The inter-rater agreement results for discrete affect labeling compared to the Valence-Arousal labeling are given in Table 4. The average of all confusion matrices computed for discrete affect labels provided by all pairwise experts (i.e., any two expert pairs among the five experts) is given in Table 5. As these results indicate, the inter-rater agreement was lower for discrete affect labeling, where the pairwise confusion results showed that the experts had difficulty differentiating between Satisfied and any one of the other two states (Bored or Confused).

Table 4. Consensus measures for Discrete Affects vs. Valence-Arousal
Table 5. Average of pair-wise confusion matrices for discrete affects

6 Conclusion

In this paper, through a comparative approach, we investigated the two key paradigms of how affect is represented: (1) Affect as a set of discrete states and (2) affect as a combination of a two-dimensional space of attributes. We specifically examined a set of discrete affective states (Satisfied, Confused, and Bored) that can be reasonably expected to map to specific locations within the Valence-Arousal dimensions of the Circumplex Model of Emotion [11]. We tested two major hypotheses: (1) Whether these mappings between discrete affects and Valence-Arousal are valid and (2) whether affect labeling is more reliable with discrete affects or Valence-Arousal. To investigate these hypotheses, we used HELP [13] as a baseline labeling protocol. Using HELP, five human experts labeled seven hours of student data for Valence-Arousal and discrete affect labels.

The relatively low F1 measures (See Table 3) indicate that the discrete affect labels (i.e., Satisfied, Bored, and Confused) do not directly map to Valence-Arousal quadrants in the Circumplex Model of Emotion [11]. This shows that the human experts perceived and labeled these two relatively differently although we reasonably expected the discrete affects to map seamlessly on the model. On the other side, the inter-rater agreement results (See Table 4) show that the experts moderately agree with each other in both discrete affect labeling and Valence-Arousal labeling.
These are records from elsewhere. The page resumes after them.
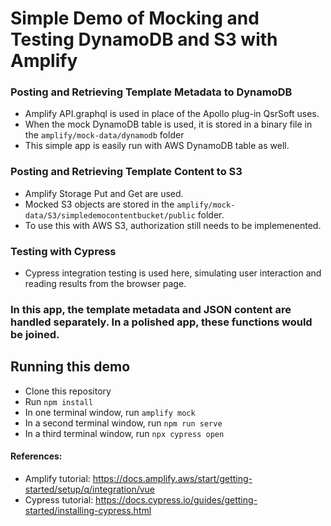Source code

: # Simple Demo of Mocking and Testing DynamoDB and S3 with Amplify

### Posting and Retrieving Template Metadata to DynamoDB
- Amplify API.graphql is used in place of the Apollo plug-in QsrSoft uses.
- When the mock DynamoDB table is used, it is stored in a binary file in the `amplify/mock-data/dynamodb` folder
- This simple app is easily run with AWS DynamoDB table as well.
### Posting and Retrieving Template Content to S3
- Amplify Storage Put and Get are used.
- Mocked S3 objects are stored in the `amplify/mock-data/S3/simpledemocontentbucket/public` folder.
- To use this with AWS S3, authorization still needs to be implemenented.
### Testing with Cypress
- Cypress integration testing is used here, simulating user interaction and reading results from the browser page.

### In this app, the template metadata and JSON content are handled separately. In a polished app, these functions would be joined.

## Running this demo
- Clone this repository
- Run `npm install`
- In one terminal window, run `amplify mock`
- In a second terminal window, run `npm run serve`
- In a third terminal window, run `npx cypress open`

#### References:
- Amplify tutorial: https://docs.amplify.aws/start/getting-started/setup/q/integration/vue
- Cypress tutorial:  https://docs.cypress.io/guides/getting-started/installing-cypress.html
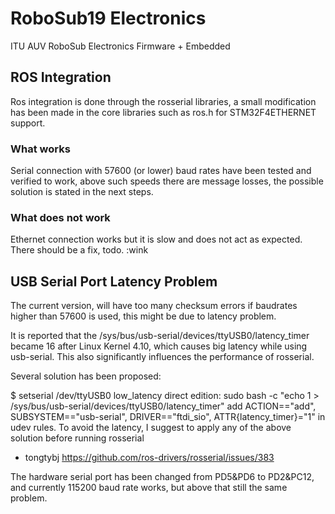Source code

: # RoboSub19 Electronics
ITU AUV RoboSub Electronics Firmware + Embedded


## ROS Integration
Ros integration is done through the rosserial libraries, a small modification has been made in the core libraries
such as ros.h for STM32F4ETHERNET support.

### What works
Serial connection with 57600 (or lower) baud rates have been tested and verified to work, above such speeds there are message losses, the possible solution is stated in the next steps.

### What does not work
Ethernet connection works but it is slow and does not act as expected. There should be a fix, todo. :wink



## USB Serial Port Latency Problem
The current version, will have too many checksum errors if baudrates higher than 57600 is used,
this might be due to latency problem.

It is reported that the /sys/bus/usb-serial/devices/ttyUSB0/latency_timer became 16 after Linux Kernel 4.10, which causes big latency while using usb-serial. This also significantly influences the performance of rosserial.

Several solution has been proposed:

$ setserial /dev/ttyUSB0 low_latency
direct edition: sudo bash -c "echo 1 > /sys/bus/usb-serial/devices/ttyUSB0/latency_timer"
add ACTION=="add", SUBSYSTEM=="usb-serial", DRIVER=="ftdi_sio", ATTR{latency_timer}="1" in udev rules.
To avoid the latency, I suggest to apply any of the above solution before running rosserial

- tongtybj
https://github.com/ros-drivers/rosserial/issues/383

The hardware serial port has been changed from PD5&PD6 to PD2&PC12, and currently 115200 baud rate works, but above that still the same problem.
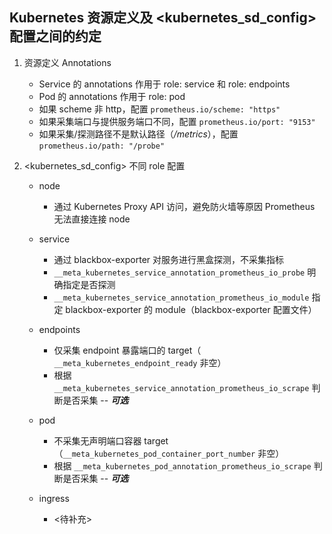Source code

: ## Kubernetes 资源定义及 <kubernetes_sd_config> 配置之间的约定

1. 资源定义 Annotations

	* Service 的 annotations 作用于 role: service 和 role: endpoints
	* Pod 的 annotations 作用于 role: pod
	* 如果 scheme 非 http，配置 `prometheus.io/scheme: "https"`
	* 如果采集端口与提供服务端口不同，配置 `prometheus.io/port: "9153"`
	* 如果采集/探测路径不是默认路径（_/metrics_），配置 `prometheus.io/path: "/probe"`


2. <kubernetes_sd_config> 不同 role 配置

	* node
	
		- 通过 Kubernetes Proxy API 访问，避免防火墙等原因 Prometheus 无法直接连接 node

	* service
	
		- 通过 blackbox-exporter 对服务进行黑盒探测，不采集指标
		- `__meta_kubernetes_service_annotation_prometheus_io_probe` 明确指定是否探测
		- `__meta_kubernetes_service_annotation_prometheus_io_module` 指定 blackbox-exporter 的 module（blackbox-exporter 配置文件）

	* endpoints
	
		- 仅采集 endpoint 暴露端口的 target（ `__meta_kubernetes_endpoint_ready` 非空）
		- 根据 `__meta_kubernetes_service_annotation_prometheus_io_scrape` 判断是否采集 -- ___可选___

	* pod
	
		- 不采集无声明端口容器 target（`__meta_kubernetes_pod_container_port_number` 非空）
		- 根据 `__meta_kubernetes_pod_annotation_prometheus_io_scrape` 判断是否采集 -- ___可选___

	* ingress
	
		- <待补充>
There are two important implications of these major results to researchers in learning analytics field. First, how affect is conceptualized in one paradigm could not be seamlessly transferable to another paradigm (i.e., discrete affective states do not directly map to Valence-Arousal quadrants). Therefore, researchers need to decide on affect labels of interest at the beginning of research considering this limitation. Second, both discrete affect labeling and Valence-Arousal labeling resulted in moderate consensus among the experts. Therefore, researchers should consider how affect information would ultimately be used in a learning system (e.g., affect-aware interventions, feedback to content, etc.) when choosing from Valence-Arousal or discrete affect labeling to generate ground-truth labels for model development.